TRY IT:
Somewhere below are a line with "Cho hỗn hợp A gồm" and a later line with "nghiệm 1: Nếu". Output exactly those lines and all lines between them.

=== Section Start ===

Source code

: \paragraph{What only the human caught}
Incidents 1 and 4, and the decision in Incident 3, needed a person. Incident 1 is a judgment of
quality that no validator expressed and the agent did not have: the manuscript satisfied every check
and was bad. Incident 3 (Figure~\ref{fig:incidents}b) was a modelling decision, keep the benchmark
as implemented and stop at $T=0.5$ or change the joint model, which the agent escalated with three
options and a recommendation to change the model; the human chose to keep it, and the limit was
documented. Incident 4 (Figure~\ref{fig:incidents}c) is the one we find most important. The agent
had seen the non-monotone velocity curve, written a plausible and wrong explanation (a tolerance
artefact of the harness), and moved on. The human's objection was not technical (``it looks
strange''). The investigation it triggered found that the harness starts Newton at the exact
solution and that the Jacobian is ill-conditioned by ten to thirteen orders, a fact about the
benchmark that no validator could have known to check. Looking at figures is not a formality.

=== Section End ===
=== Section Start ===

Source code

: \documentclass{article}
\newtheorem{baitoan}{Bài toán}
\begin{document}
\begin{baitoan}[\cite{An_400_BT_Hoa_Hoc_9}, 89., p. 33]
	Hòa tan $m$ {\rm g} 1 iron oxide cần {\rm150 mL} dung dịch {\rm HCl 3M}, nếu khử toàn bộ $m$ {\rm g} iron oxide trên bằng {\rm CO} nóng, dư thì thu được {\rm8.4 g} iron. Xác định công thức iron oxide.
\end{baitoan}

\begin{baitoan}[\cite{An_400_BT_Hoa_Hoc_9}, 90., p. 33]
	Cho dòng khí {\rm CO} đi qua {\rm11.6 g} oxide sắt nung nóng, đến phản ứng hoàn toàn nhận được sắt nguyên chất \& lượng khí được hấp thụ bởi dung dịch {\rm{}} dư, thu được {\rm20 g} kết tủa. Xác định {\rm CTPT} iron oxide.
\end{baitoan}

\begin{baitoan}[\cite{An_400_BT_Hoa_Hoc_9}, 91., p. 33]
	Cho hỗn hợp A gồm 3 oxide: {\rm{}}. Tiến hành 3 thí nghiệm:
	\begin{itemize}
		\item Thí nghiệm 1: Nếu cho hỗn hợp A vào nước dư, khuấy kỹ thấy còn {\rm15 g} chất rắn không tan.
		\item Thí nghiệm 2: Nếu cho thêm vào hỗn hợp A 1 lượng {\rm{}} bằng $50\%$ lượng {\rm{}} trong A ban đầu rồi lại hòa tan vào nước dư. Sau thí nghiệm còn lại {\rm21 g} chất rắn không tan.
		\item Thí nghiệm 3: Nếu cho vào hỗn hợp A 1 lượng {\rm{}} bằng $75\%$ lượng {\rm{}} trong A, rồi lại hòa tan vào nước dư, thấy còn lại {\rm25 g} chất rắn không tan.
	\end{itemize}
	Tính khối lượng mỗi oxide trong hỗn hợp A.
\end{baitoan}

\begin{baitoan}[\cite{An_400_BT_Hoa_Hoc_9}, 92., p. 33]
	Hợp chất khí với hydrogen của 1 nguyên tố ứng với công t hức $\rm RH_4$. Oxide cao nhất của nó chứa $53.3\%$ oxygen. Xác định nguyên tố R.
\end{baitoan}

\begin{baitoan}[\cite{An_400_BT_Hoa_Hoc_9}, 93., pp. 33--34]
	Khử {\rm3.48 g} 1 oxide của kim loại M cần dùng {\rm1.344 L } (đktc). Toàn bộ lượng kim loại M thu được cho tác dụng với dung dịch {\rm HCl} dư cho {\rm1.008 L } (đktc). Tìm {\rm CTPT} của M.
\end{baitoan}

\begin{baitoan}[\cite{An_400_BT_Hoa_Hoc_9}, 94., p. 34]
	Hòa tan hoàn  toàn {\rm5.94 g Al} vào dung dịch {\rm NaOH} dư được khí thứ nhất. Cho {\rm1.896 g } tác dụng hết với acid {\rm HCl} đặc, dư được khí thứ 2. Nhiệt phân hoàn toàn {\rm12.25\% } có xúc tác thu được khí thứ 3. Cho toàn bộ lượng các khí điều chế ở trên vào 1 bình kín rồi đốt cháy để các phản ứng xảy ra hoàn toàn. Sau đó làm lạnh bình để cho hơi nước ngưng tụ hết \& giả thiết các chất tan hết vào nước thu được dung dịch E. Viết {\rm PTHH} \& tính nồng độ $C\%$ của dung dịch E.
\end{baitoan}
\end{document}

=== Section End ===
=== Section Start ===

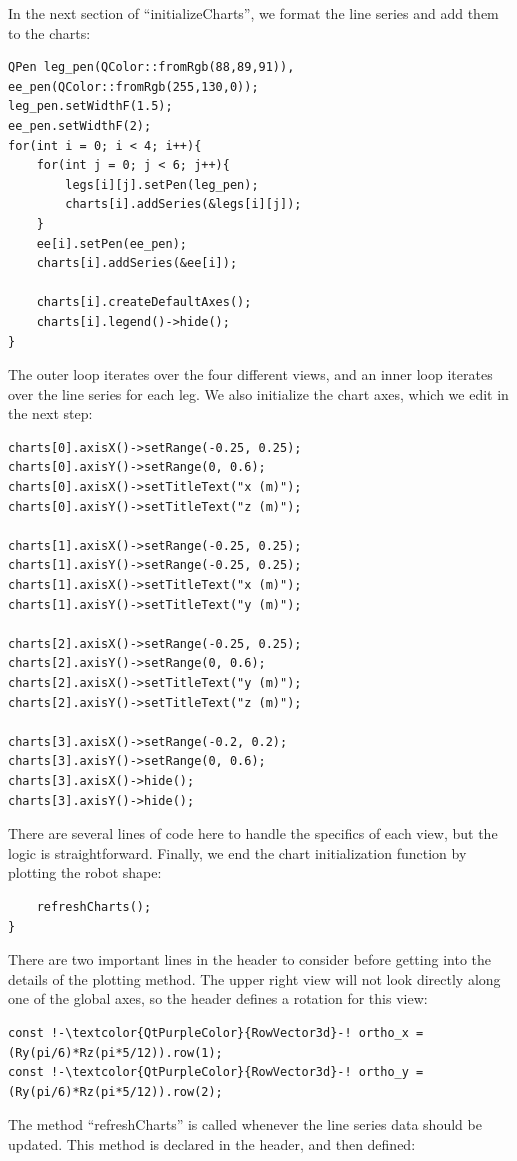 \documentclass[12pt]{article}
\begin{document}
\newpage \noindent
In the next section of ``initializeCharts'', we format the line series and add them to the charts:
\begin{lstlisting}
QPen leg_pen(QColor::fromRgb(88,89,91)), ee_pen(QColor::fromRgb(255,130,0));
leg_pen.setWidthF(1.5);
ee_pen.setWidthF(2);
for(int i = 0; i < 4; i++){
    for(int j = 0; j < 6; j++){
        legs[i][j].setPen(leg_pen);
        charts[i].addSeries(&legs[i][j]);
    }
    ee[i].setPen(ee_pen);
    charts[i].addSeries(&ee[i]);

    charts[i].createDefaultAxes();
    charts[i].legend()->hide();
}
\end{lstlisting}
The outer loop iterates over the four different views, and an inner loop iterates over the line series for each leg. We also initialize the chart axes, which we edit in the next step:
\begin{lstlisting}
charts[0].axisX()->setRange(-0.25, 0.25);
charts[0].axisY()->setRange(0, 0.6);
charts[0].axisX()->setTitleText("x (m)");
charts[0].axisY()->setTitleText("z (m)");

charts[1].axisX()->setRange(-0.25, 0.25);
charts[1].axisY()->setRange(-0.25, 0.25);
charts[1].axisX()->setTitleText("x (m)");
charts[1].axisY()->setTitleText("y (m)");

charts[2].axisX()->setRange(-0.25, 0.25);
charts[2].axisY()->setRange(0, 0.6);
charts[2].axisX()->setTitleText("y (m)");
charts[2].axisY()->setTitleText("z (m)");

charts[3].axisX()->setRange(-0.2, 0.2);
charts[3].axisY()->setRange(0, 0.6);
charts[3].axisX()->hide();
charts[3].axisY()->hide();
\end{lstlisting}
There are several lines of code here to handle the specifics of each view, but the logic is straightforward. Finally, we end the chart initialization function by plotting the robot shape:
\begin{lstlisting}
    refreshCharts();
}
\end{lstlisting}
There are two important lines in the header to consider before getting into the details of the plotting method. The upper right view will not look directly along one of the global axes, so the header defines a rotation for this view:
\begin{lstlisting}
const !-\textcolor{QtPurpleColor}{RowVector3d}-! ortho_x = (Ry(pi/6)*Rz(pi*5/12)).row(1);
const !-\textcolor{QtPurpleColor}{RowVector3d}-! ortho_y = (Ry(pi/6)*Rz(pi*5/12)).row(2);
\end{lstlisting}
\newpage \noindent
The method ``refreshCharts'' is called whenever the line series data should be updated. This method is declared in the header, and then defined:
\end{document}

=== Section End ===

RESPONSE TO THE TASK:
	Cho hỗn hợp A gồm 3 oxide: {\rm{}}. Tiến hành 3 thí nghiệm:
	\begin{itemize}
		\item Thí nghiệm 1: Nếu cho hỗn hợp A vào nước dư, khuấy kỹ thấy còn {\rm15 g} chất rắn không tan.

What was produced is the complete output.